Voting has already begun in the Eastern parts of Russia in the 2012 presidential elections, where Vladimir Putin is contesting to win a six year term with four other candidates. This is the first election after the presidential term was increased to six years.
Holding an election in Russia is a mammoth process. It starts at 8 a.m. in each of the nine time zones in the Russian territory and will end 12 hours later. Therefore, when the Western city of Kaliningrad opens the voting centres, the Easternmost Chukotka and Kamchatka will be at the last few hours of voting.
Although the election fields five candidates, all eyes will be on the former President and the current Prime Minister Vladimir Putin, who has dominated the Russian political arena in the last dozen years. The interesting question will be whether the Russian people would give him an overwhelming majority (above 50%) or force him into a second round. This would not have been such an ‘interesting’ question about a year ago when the United Russia Party seemed invincible. Yet, with the electoral setback and allegations of fraud in the general election of late 2011, which was followed by anti-government protests, Putin’s popularity plummeted. Meanwhile, the emergence of Mikhail Prokhorov as an alternative to Putin further raised questions on the latter’s re-election as President, although a victory by Prokhorov now seems to be a distant possibility.
Prokhorov, a multi-billionaire, is by far the richest and youngest man in the election. He is also the tallest among the five candidates and the most sought after bachelor in Russia. He is, therefore, not a stranger to Russian society even though he is a stranger to Russian politics. All the other candidates have been defeated in earlier bids for presidency. Gennady Zyuganov, the Communist, has always been the second in the previous bids in 1996, 2000 and 2008. In the earlier instance he offered a credible challenge but on the other two instances he was way behind the eventual winners.
Vladimir Zhirinovsky, the eccentric Liberal Democrat leader is a veteran at Presidential elections and at losing them. He has been in the contests in four earlier elections, refusing to run in 2004. In 2008, he received just over 9% of the vote. Sergei Mironov, the leader of “Just Russia” contested the 2004 elections but supported Vladimir Putin at that election.

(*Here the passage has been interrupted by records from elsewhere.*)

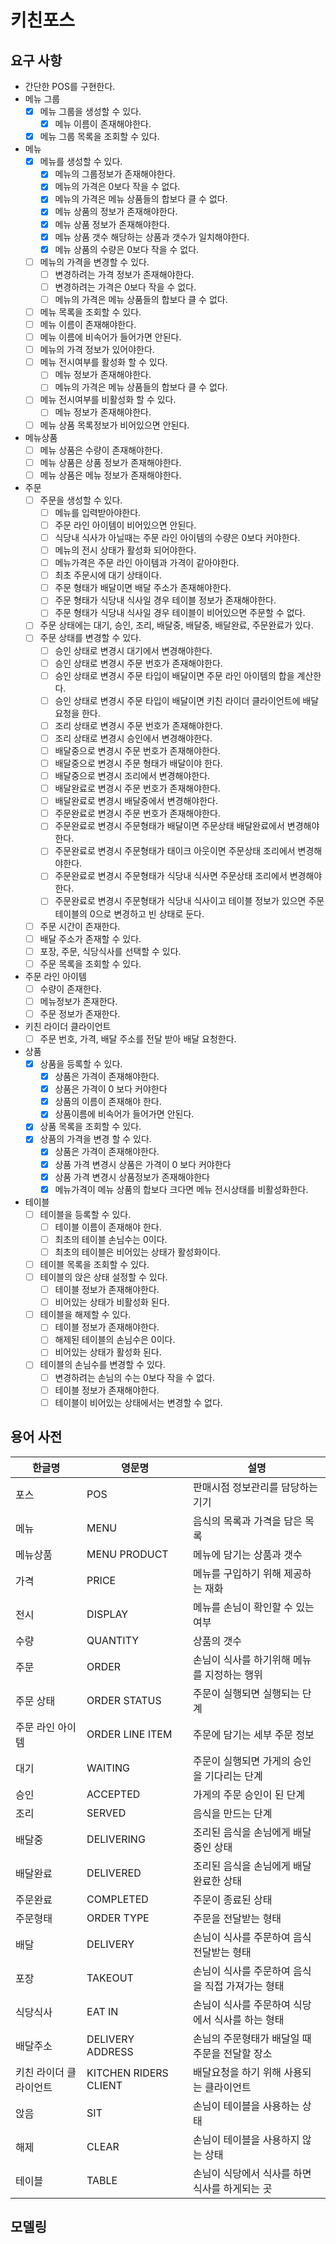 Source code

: # 키친포스

## 요구 사항

- 간단한 POS를 구현한다.
- 메뉴 그룹
  - [X] 메뉴 그룹을 생성할 수 있다.
    - [X] 메뉴 이름이 존재해야한다.
  - [X] 메뉴 그룹 목록을 조회할 수 있다.
- 메뉴
  - [X] 메뉴를 생성할 수 있다.
    - [X] 메뉴의 그룹정보가 존재해야한다.
    - [X] 메뉴의 가격은 0보다 작을 수 없다.
    - [X] 메뉴의 가격은 메뉴 상품들의 합보다 클 수 없다.
    - [X] 메뉴 상품의 정보가 존재해야한다.
    - [X] 메뉴 상품 정보가 존재해야한다.
    - [X] 메뉴 상품 갯수 해당하는 상품과 갯수가 일치해야한다.
    - [X] 메뉴 상품의 수량은 0보다 작을 수 없다.
  - [ ] 메뉴의 가격을 변경할 수 있다.
    - [ ] 변경하려는 가격 정보가 존재해야한다.
    - [ ] 변경하려는 가격은 0보다 작을 수 없다.
    - [ ] 메뉴의 가격은 메뉴 상품들의 합보다 클 수 없다.
  - [ ] 메뉴 목록을 조회할 수 있다.
  - [ ] 메뉴 이름이 존재해야한다.
  - [ ] 메뉴 이름에 비속어가 들어가면 안된다.
  - [ ] 메뉴의 가격 정보가 있어야한다.
  - [ ] 메뉴 전시여부를 활성화 할 수 있다.
    - [ ] 메뉴 정보가 존재해야한다.
    - [ ] 메뉴의 가격은 메뉴 상품들의 합보다 클 수 없다.
  - [ ] 메뉴 전시여부를 비활성화 할 수 있다.
    - [ ] 메뉴 정보가 존재해야한다.
  - [ ] 메뉴 상품 목록정보가 비어있으면 안된다.
- 메뉴상품
  - [ ] 메뉴 상품은 수량이 존재해야한다.
  - [ ] 메뉴 상품은 상품 정보가 존재해야한다.
  - [ ] 메뉴 상품은 메뉴 정보가 존재해야한다.
- 주문
  - [ ] 주문을 생성할 수 있다.
    - [ ] 메뉴를 입력받아야한다.
    - [ ] 주문 라인 아이템이 비어있으면 안된다.
    - [ ] 식당내 식사가 아닐때는 주문 라인 아이템의 수량은 0보다 커야한다.
    - [ ] 메뉴의 전시 상태가 활성화 되어야한다.
    - [ ] 메뉴가격은 주문 라인 아이템과 가격이 같아야한다.
    - [ ] 최초 주문시에 대기 상태이다.
    - [ ] 주문 형태가 배달이면 배달 주소가 존재해야한다.
    - [ ] 주문 형태가 식당내 식사일 경우 테이블 정보가 존재해야한다.
    - [ ] 주문 형태가 식당내 식사일 경우 테이블이 비어있으면 주문할 수 없다.
  - [ ] 주문 상태에는 대기, 승인, 조리, 배달중, 배달중, 배달완료, 주문완료가 있다.
  - [ ] 주문 상태를 변경할 수 있다.
    - [ ] 승인 상태로 변경시 대기에서 변경해야한다.
    - [ ] 승인 상태로 변경시 주문 번호가 존재해야한다.
    - [ ] 승인 상태로 변경시 주문 타입이 배달이면 주문 라인 아이템의 합을 계산한다.
    - [ ] 승인 상태로 변경시 주문 타입이 배달이면 키친 라이더 클라이언트에 배달 요청을 한다.
    - [ ] 조리 상태로 변경시 주문 번호가 존재해야한다.
    - [ ] 조리 상태로 변경시 승인에서 변경해야한다.
    - [ ] 배달중으로 변경시 주문 번호가 존재해야한다.
    - [ ] 배달중으로 변경시 주문 형태가 배달이야 한다.
    - [ ] 배달중으로 변경시 조리에서 변경해야한다.
    - [ ] 배달완료로 변경시 주문 번호가 존재해야한다.
    - [ ] 배달완료로 변경시 배달중에서 변경해야한다.
    - [ ] 주문완료로 변경시 주문 번호가 존재해야한다.
    - [ ] 주문완료로 변경시 주문형태가 배달이면 주문상태 배달완료에서 변경해야한다.
    - [ ] 주문완료로 변경시 주문형태가 태이크 아웃이면 주문상태 조리에서 변경해야한다.
    - [ ] 주문완료로 변경시 주문형태가 식당내 식사면 주문상태 조리에서 변경해야한다.
    - [ ] 주문완료로 변경시 주문형태가 식당내 식사이고 테이블 정보가 있으면 주문 테이블의 0으로 변경하고 빈 상태로 둔다.
  - [ ] 주문 시간이 존재한다.
  - [ ] 배달 주소가 존재할 수 있다.
  - [ ] 포장, 주문, 식당식사를 선택할 수 있다.
  - [ ] 주문 목록을 조회할 수 있다.
- 주문 라인 아이템
  - [ ] 수량이 존재한다.
  - [ ] 메뉴정보가 존재한다.
  - [ ] 주문 정보가 존재한다.
- 키친 라이더 클라이언트
  - [ ] 주문 번호, 가격, 배달 주소를 전달 받아 배달 요청한다.
- 상품
  - [X] 상품을 등록할 수 있다.
    - [X] 상품은 가격이 존재해야한다.
    - [X] 상품은 가격이 0 보다 커야한다
    - [X] 상품의 이름이 존재해야 한다.
    - [X] 상품이름에 비속어가 들어가면 안된다.
  - [X] 상품 목록을 조회할 수 있다.
  - [X] 상품의 가격을 변경 할 수 있다.
    - [X] 상품은 가격이 존재해야한다.
    - [X] 상품 가격 변경시 상품은 가격이 0 보다 커야한다
    - [X] 상품 가격 변경시 상품정보가 존재해야한다
    - [X] 메뉴가격이 메뉴 상품의 합보다 크다면 메뉴 전시상태를 비활성화한다.
- 테이블
  - [ ] 테이블을 등록할 수 있다.
    - [ ] 테이블 이름이 존재해야 한다.
    - [ ] 최초의 테이블 손님수는 0이다.
    - [ ] 최초의 테이블은 비어있는 상태가 활성화이다.
  - [ ] 테이블 목록을 조회할 수 있다.
  - [ ] 테이블의 앉은 상태 설정할 수 있다.
    - [ ] 테이블 정보가 존재해야한다.
    - [ ] 비어있는 상태가 비활성화 된다.
  - [ ] 테이블을 해제할 수 있다.
    - [ ] 테이블 정보가 존재해야한다.
    - [ ] 해제된 테이블의 손님수은 0이다.
    - [ ] 비어있는 상태가 활성화 된다.
  - [ ] 테이블의 손님수를 변경할 수 있다.
    - [ ] 변경하려는 손님의 수는 0보다 작을 수 없다.
    - [ ] 테이블 정보가 존재해야한다.
    - [ ] 테이블이 비어있는 상태에서는 변경할 수 없다.

## 용어 사전

| 한글명 | 영문명 | 설명 |
| --- | --- | --- |
| 포스 | POS | 판매시점 정보관리를 담당하는 기기 |
| 메뉴 | MENU | 음식의 목록과 가격을 담은 목록 |
| 메뉴상품 | MENU PRODUCT | 메뉴에 담기는 상품과 갯수 |
| 가격 | PRICE | 메뉴를 구입하기 위해 제공하는 재화 |
| 전시 | DISPLAY | 메뉴를 손님이 확인할 수 있는 여부 |
| 수량 | QUANTITY | 상품의 갯수 |
| 주문 | ORDER | 손님이 식사를 하기위해 메뉴를 지정하는 행위 |
| 주문 상태 | ORDER STATUS | 주문이 실행되면 실행되는 단계 |
| 주문 라인 아이템 | ORDER LINE ITEM | 주문에 담기는 세부 주문 정보 |
| 대기 | WAITING | 주문이 실행되면 가게의 승인을 기다리는 단계 |
| 승인 | ACCEPTED | 가게의 주문 승인이 된 단계 |
| 조리 | SERVED | 음식을 만드는 단계 |
| 배달중 | DELIVERING | 조리된 음식을 손님에게 배달중인 상태 |
| 배달완료 | DELIVERED | 조리된 음식을 손님에게 배달완료한 상태 |
| 주문완료 | COMPLETED | 주문이 종료된 상태 |
| 주문형태 | ORDER TYPE | 주문을 전달받는 형태 |
| 배달 | DELIVERY | 손님이 식사를 주문하여 음식 전달받는 형태 |
| 포장 | TAKEOUT | 손님이 식사를 주문하여 음식을 직접 가져가는 형태 |
| 식당식사 | EAT IN | 손님이 식사를 주문하여 식당에서 식사를 하는 형태 |
| 배달주소 | DELIVERY ADDRESS | 손님의 주문형태가 배달일 때 주문을 전달할 장소 |
| 키친 라이더 클라이언트 | KITCHEN RIDERS CLIENT | 배달요청을 하기 위해 사용되는 클라이언트 |
| 앉음 | SIT | 손님이 테이블을 사용하는 상태 |
| 해제 | CLEAR | 손님이 테이블을 사용하지 않는 상태 |
| 테이블 | TABLE | 손님이 식당에서 식사를 하면 식사를 하게되는 곳 |

## 모델링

In the 2012 election, Vladimir Putin is expected to lead the pack by far as the other votes will be split among the four other candidates. Still it is unclear as to who will be the second best performer. However, there are indications that it would hardly matter. Opinion polls in December and January showed that Putin will not be able to win the election in first round itself. However, he has regained some lost ground and may do better than his first presidential victory in 2000, where he won just over 53% of the vote. Even if he fails to win the presidency today, he will almost certainly defeat any opponent in a head on battle in the second round, given the antagonism between some candidates in the opposition camp.
However, if the opposition forces Putin into a second round, it will be a victory in itself. It will prove that Putin does not have the support of the majority of the Russian people, something he had taken for granted in the twelve years from 2000.